→ **Excerpted data**

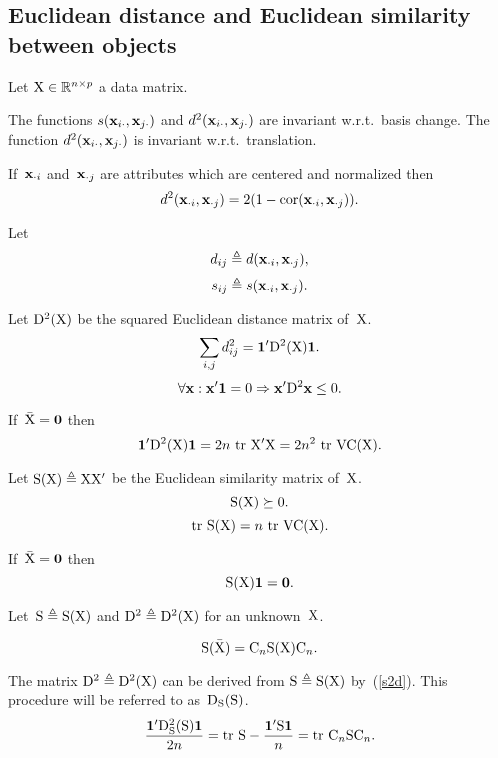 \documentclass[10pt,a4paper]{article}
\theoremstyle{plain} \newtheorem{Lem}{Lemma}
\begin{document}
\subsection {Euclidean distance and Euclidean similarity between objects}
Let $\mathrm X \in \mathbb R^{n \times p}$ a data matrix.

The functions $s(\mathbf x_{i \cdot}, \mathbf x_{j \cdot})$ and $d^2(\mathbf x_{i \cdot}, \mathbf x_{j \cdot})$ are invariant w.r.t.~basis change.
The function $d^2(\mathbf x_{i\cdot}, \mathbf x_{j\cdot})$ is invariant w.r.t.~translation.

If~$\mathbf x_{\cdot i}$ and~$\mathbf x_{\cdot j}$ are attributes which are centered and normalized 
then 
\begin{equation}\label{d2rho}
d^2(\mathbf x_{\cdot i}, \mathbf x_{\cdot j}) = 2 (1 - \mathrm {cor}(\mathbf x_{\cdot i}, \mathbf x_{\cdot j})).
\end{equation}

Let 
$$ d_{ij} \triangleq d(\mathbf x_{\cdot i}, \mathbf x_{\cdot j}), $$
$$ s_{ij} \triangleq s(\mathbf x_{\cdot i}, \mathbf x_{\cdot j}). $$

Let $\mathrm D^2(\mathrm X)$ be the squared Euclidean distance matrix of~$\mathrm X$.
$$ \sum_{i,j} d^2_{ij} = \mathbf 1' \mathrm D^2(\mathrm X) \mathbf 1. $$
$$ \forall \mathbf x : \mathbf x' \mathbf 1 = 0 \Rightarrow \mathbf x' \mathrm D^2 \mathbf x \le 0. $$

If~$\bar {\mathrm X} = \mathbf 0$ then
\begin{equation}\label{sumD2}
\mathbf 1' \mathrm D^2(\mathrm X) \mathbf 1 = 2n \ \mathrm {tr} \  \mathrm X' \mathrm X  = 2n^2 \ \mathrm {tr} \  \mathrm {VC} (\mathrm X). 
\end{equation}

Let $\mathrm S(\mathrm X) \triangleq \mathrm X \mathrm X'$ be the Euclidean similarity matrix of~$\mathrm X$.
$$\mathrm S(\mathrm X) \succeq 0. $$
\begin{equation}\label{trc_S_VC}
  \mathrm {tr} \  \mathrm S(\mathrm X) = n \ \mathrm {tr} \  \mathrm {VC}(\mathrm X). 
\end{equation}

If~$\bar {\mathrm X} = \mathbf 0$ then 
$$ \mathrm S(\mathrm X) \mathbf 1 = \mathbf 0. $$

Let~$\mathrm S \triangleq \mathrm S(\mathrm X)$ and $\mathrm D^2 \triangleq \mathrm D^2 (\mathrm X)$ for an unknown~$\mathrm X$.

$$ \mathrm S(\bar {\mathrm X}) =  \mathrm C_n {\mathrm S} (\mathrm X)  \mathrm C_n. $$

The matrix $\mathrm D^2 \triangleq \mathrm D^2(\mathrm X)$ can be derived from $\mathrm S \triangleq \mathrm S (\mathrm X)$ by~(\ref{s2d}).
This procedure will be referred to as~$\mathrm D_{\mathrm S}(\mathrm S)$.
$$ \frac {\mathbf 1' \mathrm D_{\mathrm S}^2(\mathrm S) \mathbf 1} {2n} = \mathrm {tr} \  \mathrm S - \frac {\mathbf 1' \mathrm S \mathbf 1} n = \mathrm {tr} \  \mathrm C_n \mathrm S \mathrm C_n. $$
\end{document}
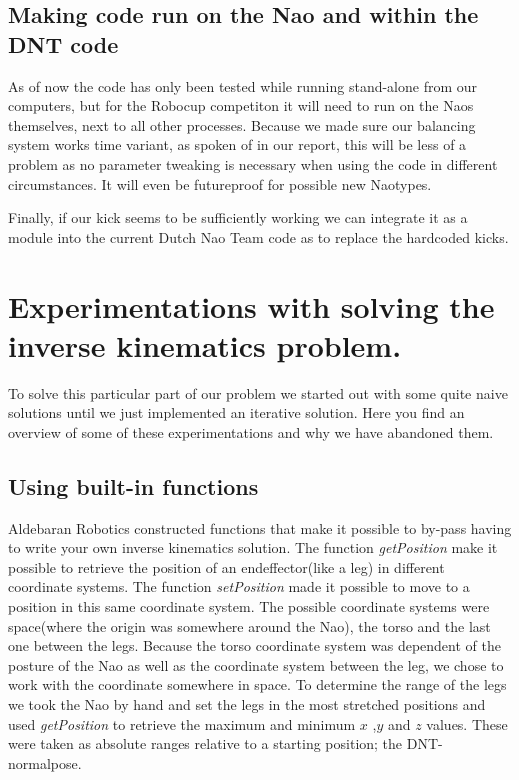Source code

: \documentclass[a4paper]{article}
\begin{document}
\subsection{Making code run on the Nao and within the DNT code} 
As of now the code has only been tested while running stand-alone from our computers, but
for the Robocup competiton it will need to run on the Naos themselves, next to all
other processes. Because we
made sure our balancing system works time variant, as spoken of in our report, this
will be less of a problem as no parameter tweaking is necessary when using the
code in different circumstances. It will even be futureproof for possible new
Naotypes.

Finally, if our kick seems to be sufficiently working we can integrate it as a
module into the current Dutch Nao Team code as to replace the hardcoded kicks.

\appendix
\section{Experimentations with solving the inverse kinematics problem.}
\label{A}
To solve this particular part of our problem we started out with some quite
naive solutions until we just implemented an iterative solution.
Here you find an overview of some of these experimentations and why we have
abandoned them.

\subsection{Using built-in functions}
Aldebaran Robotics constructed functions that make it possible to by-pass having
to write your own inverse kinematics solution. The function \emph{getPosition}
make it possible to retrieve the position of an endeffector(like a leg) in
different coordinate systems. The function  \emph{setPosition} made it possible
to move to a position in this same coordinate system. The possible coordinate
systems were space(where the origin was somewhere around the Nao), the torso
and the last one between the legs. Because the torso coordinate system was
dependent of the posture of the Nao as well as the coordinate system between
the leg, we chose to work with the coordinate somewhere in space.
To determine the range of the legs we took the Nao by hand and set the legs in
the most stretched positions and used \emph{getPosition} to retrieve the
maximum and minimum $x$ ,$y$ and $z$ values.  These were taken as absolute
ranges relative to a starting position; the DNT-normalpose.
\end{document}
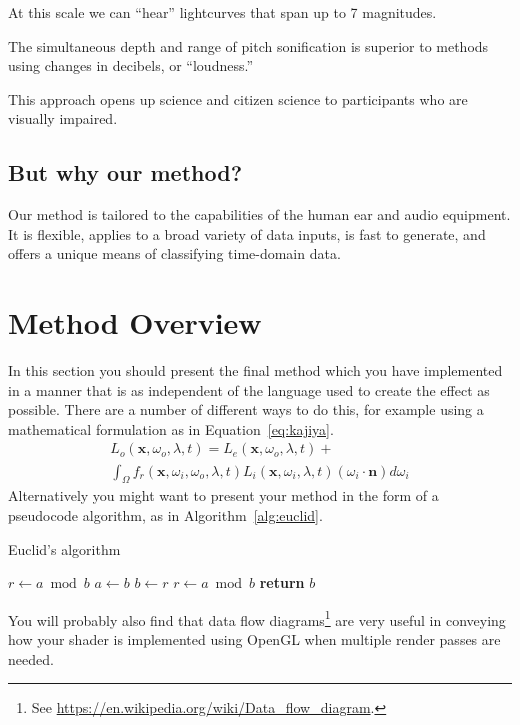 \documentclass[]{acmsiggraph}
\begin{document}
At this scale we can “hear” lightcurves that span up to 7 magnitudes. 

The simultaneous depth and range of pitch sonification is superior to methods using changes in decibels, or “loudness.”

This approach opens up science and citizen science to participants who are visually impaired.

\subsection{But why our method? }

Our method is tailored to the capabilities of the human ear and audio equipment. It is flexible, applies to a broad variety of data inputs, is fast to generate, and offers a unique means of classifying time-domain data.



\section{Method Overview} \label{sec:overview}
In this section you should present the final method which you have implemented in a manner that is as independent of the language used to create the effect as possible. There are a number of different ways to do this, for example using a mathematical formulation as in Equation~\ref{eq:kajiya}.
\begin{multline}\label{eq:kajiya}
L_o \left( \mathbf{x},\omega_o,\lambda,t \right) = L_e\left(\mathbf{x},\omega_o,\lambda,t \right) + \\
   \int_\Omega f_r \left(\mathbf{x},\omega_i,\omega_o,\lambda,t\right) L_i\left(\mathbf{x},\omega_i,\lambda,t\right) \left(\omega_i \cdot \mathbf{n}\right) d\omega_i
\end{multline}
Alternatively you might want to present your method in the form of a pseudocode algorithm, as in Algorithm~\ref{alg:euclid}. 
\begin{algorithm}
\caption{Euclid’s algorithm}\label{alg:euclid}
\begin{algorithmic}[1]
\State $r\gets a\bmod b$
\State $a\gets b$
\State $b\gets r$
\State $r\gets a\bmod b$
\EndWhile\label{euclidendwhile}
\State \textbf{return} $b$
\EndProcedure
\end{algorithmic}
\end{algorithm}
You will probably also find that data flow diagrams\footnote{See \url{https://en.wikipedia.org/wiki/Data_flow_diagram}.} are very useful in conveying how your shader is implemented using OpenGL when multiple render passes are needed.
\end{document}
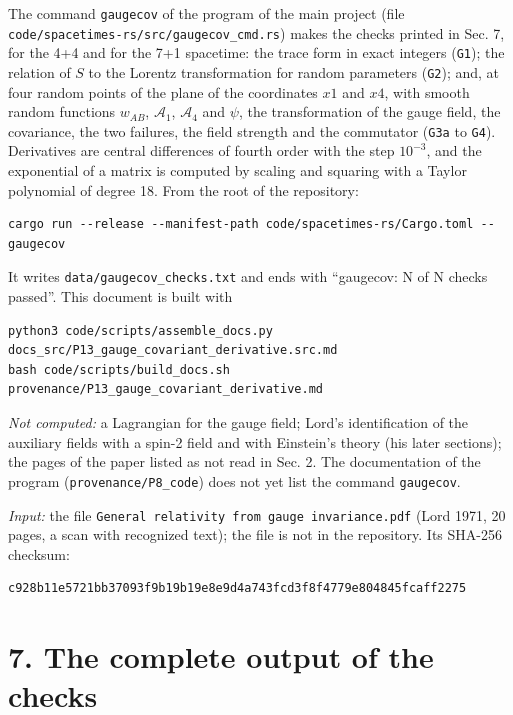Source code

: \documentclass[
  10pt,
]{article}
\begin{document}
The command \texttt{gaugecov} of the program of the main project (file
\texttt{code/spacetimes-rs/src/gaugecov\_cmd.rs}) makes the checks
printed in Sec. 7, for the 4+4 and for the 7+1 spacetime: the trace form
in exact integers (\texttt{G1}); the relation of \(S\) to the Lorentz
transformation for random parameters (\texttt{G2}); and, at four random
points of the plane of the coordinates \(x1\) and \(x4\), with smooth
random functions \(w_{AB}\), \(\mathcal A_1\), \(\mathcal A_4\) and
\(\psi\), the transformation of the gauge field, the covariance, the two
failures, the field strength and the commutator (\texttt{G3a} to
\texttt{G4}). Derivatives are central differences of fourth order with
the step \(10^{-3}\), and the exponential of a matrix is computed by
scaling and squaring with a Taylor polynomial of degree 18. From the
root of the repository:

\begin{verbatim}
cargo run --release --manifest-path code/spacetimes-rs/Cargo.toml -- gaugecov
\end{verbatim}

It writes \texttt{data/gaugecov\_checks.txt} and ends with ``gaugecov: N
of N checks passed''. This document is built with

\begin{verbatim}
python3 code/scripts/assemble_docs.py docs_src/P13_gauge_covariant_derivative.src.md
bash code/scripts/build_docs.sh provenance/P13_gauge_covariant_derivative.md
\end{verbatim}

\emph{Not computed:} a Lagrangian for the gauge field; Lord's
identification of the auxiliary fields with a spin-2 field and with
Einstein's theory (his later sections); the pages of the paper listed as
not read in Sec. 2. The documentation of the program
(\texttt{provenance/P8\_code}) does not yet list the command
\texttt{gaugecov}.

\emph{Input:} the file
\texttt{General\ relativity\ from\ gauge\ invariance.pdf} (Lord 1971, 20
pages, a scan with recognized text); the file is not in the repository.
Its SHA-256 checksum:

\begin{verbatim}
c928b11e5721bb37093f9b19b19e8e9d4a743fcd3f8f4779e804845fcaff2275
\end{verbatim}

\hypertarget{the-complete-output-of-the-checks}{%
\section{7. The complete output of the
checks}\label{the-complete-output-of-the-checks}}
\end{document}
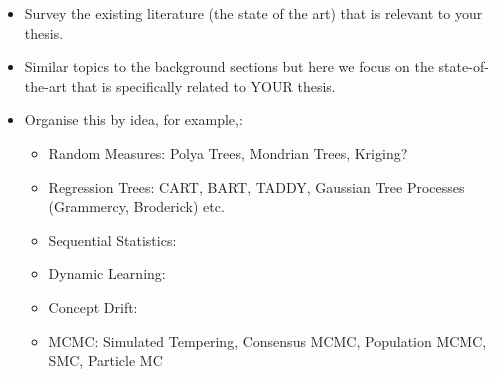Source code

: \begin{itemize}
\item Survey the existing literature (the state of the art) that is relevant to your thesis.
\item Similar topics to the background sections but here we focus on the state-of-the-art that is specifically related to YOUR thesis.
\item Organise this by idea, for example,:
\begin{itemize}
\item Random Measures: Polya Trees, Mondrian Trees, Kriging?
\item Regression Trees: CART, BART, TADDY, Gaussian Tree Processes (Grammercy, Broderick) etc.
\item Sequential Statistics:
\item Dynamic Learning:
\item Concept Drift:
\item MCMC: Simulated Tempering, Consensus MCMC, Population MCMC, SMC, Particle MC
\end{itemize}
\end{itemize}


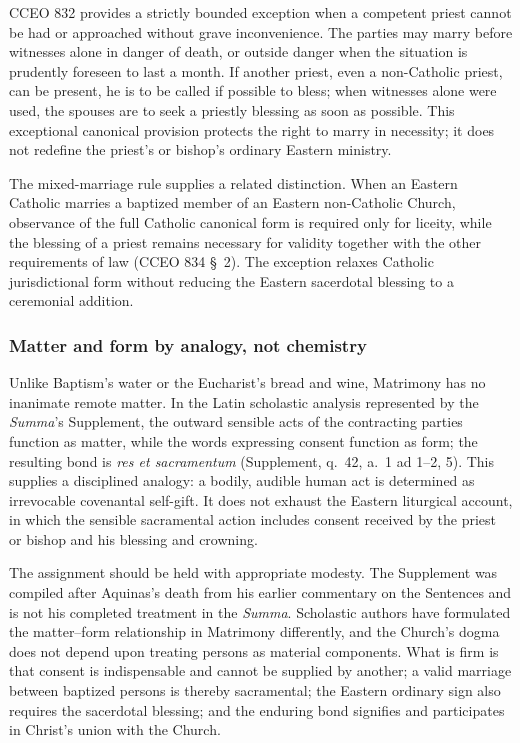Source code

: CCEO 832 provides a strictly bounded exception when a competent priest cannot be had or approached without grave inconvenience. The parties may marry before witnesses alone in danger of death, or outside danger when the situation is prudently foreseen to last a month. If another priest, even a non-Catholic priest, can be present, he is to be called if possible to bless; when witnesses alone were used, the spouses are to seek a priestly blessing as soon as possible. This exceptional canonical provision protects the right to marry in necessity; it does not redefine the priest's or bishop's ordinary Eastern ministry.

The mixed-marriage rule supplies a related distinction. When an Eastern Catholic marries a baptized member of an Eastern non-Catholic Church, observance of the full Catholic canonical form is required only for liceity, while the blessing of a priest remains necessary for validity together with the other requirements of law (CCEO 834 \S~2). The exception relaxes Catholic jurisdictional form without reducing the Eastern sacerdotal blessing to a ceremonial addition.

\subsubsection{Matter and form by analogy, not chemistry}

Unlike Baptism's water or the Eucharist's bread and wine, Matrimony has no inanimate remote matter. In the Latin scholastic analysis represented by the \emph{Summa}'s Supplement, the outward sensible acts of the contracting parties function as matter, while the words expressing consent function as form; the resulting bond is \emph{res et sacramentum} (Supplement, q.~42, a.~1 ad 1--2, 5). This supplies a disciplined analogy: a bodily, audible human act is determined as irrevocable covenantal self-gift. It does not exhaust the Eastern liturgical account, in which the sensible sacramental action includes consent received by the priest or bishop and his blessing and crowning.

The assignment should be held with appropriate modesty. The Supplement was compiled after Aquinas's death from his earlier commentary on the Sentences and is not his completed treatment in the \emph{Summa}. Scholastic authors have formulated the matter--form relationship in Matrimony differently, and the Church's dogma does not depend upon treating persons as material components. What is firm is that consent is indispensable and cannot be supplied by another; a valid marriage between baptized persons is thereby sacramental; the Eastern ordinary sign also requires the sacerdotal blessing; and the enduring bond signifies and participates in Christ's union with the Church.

→ **Required action**
Print the data above verbatim from the first line through the line holding "1 = \mathbf 0. $$", leaving every picture out.

→ **Response to the task**
 \documentclass[10pt,a4paper]{article}
\theoremstyle{plain} \newtheorem{Lem}{Lemma}
\begin{document}
\subsection {Euclidean distance and Euclidean similarity between objects}
Let $\mathrm X \in \mathbb R^{n \times p}$ a data matrix.

The functions $s(\mathbf x_{i \cdot}, \mathbf x_{j \cdot})$ and $d^2(\mathbf x_{i \cdot}, \mathbf x_{j \cdot})$ are invariant w.r.t.~basis change.
The function $d^2(\mathbf x_{i\cdot}, \mathbf x_{j\cdot})$ is invariant w.r.t.~translation.

If~$\mathbf x_{\cdot i}$ and~$\mathbf x_{\cdot j}$ are attributes which are centered and normalized 
then 
\begin{equation}\label{d2rho}
d^2(\mathbf x_{\cdot i}, \mathbf x_{\cdot j}) = 2 (1 - \mathrm {cor}(\mathbf x_{\cdot i}, \mathbf x_{\cdot j})).
\end{equation}

Let 
$$ d_{ij} \triangleq d(\mathbf x_{\cdot i}, \mathbf x_{\cdot j}), $$
$$ s_{ij} \triangleq s(\mathbf x_{\cdot i}, \mathbf x_{\cdot j}). $$

Let $\mathrm D^2(\mathrm X)$ be the squared Euclidean distance matrix of~$\mathrm X$.
$$ \sum_{i,j} d^2_{ij} = \mathbf 1' \mathrm D^2(\mathrm X) \mathbf 1. $$
$$ \forall \mathbf x : \mathbf x' \mathbf 1 = 0 \Rightarrow \mathbf x' \mathrm D^2 \mathbf x \le 0. $$

If~$\bar {\mathrm X} = \mathbf 0$ then
\begin{equation}\label{sumD2}
\mathbf 1' \mathrm D^2(\mathrm X) \mathbf 1 = 2n \ \mathrm {tr} \  \mathrm X' \mathrm X  = 2n^2 \ \mathrm {tr} \  \mathrm {VC} (\mathrm X). 
\end{equation}

Let $\mathrm S(\mathrm X) \triangleq \mathrm X \mathrm X'$ be the Euclidean similarity matrix of~$\mathrm X$.
$$\mathrm S(\mathrm X) \succeq 0. $$
\begin{equation}\label{trc_S_VC}
  \mathrm {tr} \  \mathrm S(\mathrm X) = n \ \mathrm {tr} \  \mathrm {VC}(\mathrm X). 
\end{equation}

If~$\bar {\mathrm X} = \mathbf 0$ then 
$$ \mathrm S(\mathrm X) \mathbf 1 = \mathbf 0. $$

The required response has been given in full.